**** Records for processing ****

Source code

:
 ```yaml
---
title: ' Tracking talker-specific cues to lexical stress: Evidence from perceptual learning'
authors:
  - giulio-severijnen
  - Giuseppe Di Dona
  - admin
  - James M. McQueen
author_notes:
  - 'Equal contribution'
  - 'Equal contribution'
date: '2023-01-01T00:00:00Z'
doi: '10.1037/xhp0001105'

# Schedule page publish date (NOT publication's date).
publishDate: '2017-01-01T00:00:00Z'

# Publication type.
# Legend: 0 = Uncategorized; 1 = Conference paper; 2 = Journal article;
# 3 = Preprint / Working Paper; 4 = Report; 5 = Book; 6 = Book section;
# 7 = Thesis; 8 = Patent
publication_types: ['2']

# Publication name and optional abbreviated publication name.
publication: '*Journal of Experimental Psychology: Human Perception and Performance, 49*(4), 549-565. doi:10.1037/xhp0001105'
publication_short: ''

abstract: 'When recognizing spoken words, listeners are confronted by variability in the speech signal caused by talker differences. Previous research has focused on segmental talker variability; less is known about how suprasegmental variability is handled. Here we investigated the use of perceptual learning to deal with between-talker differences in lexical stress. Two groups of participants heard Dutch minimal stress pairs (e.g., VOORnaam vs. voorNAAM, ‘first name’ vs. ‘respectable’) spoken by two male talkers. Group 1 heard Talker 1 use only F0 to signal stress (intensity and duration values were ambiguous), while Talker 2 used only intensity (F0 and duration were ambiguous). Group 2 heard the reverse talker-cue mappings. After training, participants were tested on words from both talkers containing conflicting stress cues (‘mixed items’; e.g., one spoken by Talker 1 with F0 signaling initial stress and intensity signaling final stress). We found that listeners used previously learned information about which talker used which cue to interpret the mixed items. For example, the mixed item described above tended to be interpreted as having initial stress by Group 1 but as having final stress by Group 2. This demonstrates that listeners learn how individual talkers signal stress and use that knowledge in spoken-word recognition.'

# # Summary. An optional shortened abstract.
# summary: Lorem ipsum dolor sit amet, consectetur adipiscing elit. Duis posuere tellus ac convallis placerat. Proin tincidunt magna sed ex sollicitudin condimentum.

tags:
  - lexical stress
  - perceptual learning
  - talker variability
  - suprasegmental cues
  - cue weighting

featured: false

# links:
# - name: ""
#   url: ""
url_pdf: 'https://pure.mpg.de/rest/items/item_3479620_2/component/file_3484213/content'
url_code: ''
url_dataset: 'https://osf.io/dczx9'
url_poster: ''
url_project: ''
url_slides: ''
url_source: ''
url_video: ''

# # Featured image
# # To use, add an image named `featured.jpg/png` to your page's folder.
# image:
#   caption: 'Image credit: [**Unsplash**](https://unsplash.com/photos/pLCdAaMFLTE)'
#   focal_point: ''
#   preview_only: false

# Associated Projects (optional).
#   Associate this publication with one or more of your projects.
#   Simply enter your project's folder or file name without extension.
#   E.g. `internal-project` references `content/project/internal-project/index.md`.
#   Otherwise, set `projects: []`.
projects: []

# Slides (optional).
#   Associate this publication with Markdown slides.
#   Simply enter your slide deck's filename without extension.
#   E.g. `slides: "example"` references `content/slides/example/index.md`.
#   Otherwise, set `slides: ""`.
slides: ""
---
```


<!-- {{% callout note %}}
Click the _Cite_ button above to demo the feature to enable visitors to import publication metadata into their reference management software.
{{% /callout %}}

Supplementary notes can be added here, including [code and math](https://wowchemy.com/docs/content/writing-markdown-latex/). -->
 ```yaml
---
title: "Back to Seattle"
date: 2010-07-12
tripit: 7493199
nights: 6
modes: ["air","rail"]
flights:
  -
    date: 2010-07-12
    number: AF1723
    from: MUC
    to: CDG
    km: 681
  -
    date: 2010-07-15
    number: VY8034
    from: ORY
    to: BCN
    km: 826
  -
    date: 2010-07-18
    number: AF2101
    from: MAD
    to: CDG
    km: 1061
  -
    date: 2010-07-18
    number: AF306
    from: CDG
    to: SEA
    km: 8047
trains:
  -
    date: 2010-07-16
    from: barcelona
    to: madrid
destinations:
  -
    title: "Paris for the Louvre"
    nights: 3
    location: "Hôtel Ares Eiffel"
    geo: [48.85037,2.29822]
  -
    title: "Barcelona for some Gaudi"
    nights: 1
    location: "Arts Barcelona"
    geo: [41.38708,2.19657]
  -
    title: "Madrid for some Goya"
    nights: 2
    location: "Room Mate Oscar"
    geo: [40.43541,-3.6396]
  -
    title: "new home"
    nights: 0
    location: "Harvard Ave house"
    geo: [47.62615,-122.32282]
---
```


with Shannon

****
**** Records for processing ****

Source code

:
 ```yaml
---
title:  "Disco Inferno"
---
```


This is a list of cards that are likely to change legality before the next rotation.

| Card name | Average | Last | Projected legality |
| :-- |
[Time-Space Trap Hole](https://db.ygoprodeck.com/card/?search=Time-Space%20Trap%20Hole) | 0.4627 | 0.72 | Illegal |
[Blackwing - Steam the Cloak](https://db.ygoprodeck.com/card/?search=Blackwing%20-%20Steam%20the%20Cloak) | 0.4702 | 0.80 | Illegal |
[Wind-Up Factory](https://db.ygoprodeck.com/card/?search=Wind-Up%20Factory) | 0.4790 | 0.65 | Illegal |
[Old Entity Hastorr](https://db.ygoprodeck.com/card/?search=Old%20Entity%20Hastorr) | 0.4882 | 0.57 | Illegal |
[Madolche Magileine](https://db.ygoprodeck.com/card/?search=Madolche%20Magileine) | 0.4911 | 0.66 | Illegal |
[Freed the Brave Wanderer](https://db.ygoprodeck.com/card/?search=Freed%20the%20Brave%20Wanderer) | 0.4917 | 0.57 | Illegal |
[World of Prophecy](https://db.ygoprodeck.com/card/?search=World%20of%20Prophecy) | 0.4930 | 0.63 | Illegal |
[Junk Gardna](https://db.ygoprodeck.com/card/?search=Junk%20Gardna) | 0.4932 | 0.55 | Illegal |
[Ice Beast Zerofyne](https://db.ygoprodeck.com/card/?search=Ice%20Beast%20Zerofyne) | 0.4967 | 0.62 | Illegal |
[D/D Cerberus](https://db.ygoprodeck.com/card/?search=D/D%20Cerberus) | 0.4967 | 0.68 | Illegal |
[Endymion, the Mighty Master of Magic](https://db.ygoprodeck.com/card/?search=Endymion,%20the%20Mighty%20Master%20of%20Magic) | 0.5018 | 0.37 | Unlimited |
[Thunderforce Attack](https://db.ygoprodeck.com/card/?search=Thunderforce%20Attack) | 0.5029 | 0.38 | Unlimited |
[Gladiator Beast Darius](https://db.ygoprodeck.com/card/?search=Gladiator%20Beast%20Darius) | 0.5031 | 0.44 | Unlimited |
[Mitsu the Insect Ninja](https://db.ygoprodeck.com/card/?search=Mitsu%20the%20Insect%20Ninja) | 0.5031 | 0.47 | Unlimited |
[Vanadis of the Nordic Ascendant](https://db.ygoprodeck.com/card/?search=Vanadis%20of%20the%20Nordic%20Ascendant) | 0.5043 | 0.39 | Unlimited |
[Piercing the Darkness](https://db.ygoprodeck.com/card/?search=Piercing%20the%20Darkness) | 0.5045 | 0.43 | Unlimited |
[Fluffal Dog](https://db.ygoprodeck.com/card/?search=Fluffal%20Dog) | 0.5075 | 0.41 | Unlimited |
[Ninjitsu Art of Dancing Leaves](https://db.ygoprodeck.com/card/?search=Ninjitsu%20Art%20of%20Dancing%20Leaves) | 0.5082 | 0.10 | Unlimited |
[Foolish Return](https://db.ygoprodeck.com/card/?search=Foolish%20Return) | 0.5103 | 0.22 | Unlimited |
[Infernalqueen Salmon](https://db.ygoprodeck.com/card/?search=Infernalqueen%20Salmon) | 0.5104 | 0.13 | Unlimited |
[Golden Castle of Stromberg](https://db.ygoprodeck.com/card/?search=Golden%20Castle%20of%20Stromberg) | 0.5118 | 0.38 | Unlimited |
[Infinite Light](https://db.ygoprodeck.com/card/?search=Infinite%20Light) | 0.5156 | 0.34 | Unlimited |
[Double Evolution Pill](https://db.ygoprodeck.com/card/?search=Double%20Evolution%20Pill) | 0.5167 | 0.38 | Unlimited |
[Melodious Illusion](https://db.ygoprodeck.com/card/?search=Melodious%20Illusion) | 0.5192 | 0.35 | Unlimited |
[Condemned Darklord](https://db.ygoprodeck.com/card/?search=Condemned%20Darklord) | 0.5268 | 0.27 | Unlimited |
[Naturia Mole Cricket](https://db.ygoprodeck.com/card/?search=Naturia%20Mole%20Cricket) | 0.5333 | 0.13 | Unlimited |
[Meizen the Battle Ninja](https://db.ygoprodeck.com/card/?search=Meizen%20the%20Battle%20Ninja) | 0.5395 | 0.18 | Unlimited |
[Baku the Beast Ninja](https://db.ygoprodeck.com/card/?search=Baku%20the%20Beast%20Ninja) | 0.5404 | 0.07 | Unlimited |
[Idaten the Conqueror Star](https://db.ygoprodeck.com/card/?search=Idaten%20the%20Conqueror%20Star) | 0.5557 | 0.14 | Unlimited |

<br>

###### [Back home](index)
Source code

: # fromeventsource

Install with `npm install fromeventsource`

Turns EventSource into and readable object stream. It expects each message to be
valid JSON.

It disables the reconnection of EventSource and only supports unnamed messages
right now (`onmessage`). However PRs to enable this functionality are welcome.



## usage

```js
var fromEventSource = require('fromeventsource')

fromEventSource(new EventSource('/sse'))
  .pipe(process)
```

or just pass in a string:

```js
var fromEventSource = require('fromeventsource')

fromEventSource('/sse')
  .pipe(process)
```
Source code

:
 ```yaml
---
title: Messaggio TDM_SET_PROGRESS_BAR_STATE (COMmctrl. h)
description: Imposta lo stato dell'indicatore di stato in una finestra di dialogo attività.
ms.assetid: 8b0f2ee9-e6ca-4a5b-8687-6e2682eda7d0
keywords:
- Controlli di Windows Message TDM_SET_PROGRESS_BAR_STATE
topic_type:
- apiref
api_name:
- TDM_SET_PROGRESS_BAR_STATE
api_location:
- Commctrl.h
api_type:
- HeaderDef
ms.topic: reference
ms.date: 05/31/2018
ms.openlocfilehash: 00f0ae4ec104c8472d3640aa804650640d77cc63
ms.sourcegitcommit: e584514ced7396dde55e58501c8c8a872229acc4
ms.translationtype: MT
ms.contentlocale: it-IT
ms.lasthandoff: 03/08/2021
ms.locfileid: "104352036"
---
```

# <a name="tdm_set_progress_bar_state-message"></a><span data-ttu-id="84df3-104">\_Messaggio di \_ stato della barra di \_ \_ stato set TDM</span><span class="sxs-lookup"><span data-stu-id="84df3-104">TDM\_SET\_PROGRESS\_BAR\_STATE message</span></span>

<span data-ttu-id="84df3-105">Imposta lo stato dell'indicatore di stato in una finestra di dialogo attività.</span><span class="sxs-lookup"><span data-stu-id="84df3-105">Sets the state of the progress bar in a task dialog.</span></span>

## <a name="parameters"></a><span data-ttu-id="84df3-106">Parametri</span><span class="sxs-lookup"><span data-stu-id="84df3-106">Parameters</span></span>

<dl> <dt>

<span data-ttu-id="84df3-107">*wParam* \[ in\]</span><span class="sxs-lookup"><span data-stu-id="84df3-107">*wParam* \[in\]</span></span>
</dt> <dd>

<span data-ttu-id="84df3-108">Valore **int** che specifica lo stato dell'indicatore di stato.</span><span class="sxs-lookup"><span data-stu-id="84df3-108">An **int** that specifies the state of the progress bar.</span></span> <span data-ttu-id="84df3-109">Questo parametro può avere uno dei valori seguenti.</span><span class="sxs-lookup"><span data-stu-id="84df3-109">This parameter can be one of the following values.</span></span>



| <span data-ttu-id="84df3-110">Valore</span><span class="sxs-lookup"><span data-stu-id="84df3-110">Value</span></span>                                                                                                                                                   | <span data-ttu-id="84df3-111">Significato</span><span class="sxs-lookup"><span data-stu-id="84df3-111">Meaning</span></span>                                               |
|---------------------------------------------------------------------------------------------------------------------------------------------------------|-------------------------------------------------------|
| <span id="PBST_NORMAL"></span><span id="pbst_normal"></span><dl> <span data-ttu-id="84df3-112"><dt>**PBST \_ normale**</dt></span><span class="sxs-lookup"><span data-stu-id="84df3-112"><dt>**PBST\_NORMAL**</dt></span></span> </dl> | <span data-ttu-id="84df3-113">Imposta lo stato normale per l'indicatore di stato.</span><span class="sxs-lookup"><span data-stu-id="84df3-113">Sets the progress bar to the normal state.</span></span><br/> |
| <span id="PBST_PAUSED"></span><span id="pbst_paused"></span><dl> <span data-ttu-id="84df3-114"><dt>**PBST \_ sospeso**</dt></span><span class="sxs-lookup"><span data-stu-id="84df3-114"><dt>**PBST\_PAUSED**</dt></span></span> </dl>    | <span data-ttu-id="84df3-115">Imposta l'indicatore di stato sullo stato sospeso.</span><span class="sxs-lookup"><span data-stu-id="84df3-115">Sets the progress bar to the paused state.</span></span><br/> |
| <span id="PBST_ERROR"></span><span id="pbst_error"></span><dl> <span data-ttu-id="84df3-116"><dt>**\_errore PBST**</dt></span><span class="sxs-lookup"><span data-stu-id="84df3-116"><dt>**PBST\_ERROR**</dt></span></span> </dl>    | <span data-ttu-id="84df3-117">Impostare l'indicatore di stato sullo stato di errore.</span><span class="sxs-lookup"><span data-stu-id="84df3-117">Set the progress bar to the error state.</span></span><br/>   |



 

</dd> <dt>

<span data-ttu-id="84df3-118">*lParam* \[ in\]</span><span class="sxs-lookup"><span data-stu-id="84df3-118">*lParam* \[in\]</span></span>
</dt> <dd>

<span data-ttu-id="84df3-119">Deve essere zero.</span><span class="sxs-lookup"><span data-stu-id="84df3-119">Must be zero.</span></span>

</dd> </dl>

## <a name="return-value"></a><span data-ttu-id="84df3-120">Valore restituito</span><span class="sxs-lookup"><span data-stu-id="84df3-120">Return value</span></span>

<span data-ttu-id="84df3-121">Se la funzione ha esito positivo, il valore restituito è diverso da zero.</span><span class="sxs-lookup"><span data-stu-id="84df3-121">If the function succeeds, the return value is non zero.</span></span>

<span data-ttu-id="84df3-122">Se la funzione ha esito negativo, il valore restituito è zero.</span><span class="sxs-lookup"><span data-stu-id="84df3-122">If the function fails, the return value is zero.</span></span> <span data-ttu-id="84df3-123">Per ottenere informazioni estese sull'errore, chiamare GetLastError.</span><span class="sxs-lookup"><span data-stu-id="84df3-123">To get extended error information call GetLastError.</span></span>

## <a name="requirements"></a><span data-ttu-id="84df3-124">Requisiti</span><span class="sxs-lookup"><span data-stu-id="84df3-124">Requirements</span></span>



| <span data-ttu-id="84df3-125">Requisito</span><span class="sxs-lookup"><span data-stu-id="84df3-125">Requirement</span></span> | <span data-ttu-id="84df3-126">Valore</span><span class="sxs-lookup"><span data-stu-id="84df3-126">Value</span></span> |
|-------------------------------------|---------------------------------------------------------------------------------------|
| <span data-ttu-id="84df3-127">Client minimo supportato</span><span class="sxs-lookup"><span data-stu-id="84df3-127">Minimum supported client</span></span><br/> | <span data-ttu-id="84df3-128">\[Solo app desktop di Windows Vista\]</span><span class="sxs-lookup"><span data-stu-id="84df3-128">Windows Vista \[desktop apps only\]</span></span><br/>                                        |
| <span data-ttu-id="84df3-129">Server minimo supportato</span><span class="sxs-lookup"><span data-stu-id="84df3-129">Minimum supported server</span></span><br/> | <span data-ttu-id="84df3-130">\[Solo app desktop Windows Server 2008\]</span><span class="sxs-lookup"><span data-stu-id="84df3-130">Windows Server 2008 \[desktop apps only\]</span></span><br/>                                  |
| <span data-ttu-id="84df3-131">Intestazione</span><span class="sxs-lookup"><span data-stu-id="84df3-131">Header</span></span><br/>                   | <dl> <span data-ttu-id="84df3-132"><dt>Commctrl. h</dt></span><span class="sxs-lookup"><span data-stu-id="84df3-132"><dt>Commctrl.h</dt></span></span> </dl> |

****
**** Records for processing ****

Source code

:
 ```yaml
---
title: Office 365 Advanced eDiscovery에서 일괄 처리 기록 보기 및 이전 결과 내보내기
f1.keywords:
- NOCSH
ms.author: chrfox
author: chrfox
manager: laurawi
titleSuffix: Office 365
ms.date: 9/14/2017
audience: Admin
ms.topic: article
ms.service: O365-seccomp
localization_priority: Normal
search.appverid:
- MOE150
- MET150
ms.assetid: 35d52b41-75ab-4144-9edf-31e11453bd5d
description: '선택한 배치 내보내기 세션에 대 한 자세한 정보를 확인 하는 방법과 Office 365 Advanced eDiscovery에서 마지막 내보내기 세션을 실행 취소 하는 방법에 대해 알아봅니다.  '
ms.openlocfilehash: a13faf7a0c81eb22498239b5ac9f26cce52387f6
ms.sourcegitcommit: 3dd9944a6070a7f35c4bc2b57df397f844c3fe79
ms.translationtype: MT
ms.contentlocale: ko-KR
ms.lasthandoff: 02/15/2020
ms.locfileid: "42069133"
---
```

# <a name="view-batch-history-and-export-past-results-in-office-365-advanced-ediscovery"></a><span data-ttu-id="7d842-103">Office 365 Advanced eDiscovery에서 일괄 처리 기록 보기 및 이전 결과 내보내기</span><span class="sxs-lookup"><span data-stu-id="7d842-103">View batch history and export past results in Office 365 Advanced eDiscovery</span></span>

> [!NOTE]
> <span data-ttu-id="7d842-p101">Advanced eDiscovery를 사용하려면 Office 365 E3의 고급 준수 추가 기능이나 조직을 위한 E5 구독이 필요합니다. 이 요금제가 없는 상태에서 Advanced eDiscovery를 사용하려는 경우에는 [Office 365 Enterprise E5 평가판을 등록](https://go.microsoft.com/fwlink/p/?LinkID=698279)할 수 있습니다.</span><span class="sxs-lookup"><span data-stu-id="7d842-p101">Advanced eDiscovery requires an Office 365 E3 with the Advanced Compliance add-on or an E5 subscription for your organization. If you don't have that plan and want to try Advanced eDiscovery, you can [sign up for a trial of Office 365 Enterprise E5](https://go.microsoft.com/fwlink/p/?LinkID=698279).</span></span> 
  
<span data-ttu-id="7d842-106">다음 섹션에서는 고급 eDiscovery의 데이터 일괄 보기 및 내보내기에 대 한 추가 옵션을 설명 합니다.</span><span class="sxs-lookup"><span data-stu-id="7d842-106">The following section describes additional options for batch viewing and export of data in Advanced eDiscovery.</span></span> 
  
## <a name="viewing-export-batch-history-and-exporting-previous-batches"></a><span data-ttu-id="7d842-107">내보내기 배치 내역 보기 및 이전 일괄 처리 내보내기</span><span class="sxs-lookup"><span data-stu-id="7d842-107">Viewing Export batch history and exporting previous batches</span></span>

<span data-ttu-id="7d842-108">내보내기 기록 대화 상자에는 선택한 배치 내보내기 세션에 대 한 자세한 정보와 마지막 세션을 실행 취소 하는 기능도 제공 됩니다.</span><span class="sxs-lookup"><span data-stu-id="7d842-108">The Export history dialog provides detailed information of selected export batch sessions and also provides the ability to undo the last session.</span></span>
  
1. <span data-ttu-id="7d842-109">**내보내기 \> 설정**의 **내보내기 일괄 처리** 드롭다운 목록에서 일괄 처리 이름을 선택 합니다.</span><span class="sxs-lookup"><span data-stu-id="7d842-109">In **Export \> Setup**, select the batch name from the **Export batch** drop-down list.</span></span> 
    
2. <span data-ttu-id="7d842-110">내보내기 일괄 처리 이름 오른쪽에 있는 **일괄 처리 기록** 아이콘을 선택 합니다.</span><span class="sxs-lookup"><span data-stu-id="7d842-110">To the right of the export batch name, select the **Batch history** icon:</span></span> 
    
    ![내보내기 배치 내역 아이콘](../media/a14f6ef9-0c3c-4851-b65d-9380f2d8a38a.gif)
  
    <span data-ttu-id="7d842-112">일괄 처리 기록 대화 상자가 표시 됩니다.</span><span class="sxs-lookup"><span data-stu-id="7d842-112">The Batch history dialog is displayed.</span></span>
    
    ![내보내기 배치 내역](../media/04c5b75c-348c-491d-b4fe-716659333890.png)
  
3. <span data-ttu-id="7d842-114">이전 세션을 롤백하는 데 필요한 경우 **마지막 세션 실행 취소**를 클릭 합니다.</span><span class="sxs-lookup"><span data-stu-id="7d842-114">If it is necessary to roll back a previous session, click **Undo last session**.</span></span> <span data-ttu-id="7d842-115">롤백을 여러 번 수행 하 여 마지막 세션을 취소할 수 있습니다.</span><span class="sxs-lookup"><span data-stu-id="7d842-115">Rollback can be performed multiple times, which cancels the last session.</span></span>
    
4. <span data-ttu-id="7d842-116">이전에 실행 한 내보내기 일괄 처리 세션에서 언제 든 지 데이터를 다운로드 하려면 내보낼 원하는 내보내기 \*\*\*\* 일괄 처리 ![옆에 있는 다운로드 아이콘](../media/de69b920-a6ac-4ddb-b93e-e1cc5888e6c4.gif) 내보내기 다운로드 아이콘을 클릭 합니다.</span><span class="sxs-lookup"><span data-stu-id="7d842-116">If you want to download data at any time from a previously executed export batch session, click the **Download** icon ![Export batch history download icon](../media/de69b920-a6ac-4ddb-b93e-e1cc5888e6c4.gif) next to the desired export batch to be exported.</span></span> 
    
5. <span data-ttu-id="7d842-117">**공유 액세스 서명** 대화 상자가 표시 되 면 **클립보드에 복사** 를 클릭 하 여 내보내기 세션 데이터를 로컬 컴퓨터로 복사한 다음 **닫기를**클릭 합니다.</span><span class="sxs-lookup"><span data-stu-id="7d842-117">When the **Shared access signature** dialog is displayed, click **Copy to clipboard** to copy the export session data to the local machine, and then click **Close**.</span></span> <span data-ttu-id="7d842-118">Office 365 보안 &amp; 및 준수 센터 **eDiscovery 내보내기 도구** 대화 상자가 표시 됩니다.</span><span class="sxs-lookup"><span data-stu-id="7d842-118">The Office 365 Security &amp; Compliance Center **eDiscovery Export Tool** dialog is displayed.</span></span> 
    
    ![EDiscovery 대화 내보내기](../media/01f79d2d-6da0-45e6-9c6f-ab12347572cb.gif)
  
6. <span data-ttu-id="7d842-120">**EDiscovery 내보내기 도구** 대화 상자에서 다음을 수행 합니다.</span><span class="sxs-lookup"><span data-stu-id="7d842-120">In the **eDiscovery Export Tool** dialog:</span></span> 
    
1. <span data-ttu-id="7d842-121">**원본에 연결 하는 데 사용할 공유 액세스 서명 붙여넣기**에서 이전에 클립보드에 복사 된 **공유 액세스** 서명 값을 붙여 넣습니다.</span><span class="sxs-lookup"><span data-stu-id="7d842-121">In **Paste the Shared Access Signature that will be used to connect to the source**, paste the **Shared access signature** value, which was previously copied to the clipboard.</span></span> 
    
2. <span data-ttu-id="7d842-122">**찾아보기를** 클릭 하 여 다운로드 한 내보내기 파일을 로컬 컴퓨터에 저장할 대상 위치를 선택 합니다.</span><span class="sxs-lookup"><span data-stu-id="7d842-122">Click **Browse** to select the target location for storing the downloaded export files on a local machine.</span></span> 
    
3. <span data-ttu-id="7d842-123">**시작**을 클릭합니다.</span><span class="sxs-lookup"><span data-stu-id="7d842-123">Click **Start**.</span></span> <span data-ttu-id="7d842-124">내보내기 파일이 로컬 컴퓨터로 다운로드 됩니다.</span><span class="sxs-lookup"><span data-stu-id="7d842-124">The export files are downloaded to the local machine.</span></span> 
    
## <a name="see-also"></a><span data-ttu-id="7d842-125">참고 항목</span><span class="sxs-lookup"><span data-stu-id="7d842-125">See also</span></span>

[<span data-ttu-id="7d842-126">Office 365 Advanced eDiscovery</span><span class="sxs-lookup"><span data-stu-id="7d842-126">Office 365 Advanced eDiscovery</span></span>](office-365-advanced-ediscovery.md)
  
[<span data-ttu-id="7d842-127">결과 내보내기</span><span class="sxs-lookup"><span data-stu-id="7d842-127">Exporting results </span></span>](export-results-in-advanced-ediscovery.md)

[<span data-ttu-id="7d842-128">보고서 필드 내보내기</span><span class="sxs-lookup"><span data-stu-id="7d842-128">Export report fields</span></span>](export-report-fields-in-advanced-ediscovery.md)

****

*What the exercise asks*.
From the listing above, output exactly the run of lines that starts with the line containing "0.63 | Illegal |" and ends with the line containing "[Endymion, the Mighty".

*Solved exercise*.
[World of Prophecy](https://db.ygoprodeck.com/card/?search=World%20of%20Prophecy) | 0.4930 | 0.63 | Illegal |
[Junk Gardna](https://db.ygoprodeck.com/card/?search=Junk%20Gardna) | 0.4932 | 0.55 | Illegal |
[Ice Beast Zerofyne](https://db.ygoprodeck.com/card/?search=Ice%20Beast%20Zerofyne) | 0.4967 | 0.62 | Illegal |
[D/D Cerberus](https://db.ygoprodeck.com/card/?search=D/D%20Cerberus) | 0.4967 | 0.68 | Illegal |
[Endymion, the Mighty Master of Magic](https://db.ygoprodeck.com/card/?search=Endymion,%20the%20Mighty%20Master%20of%20Magic) | 0.5018 | 0.37 | Unlimited |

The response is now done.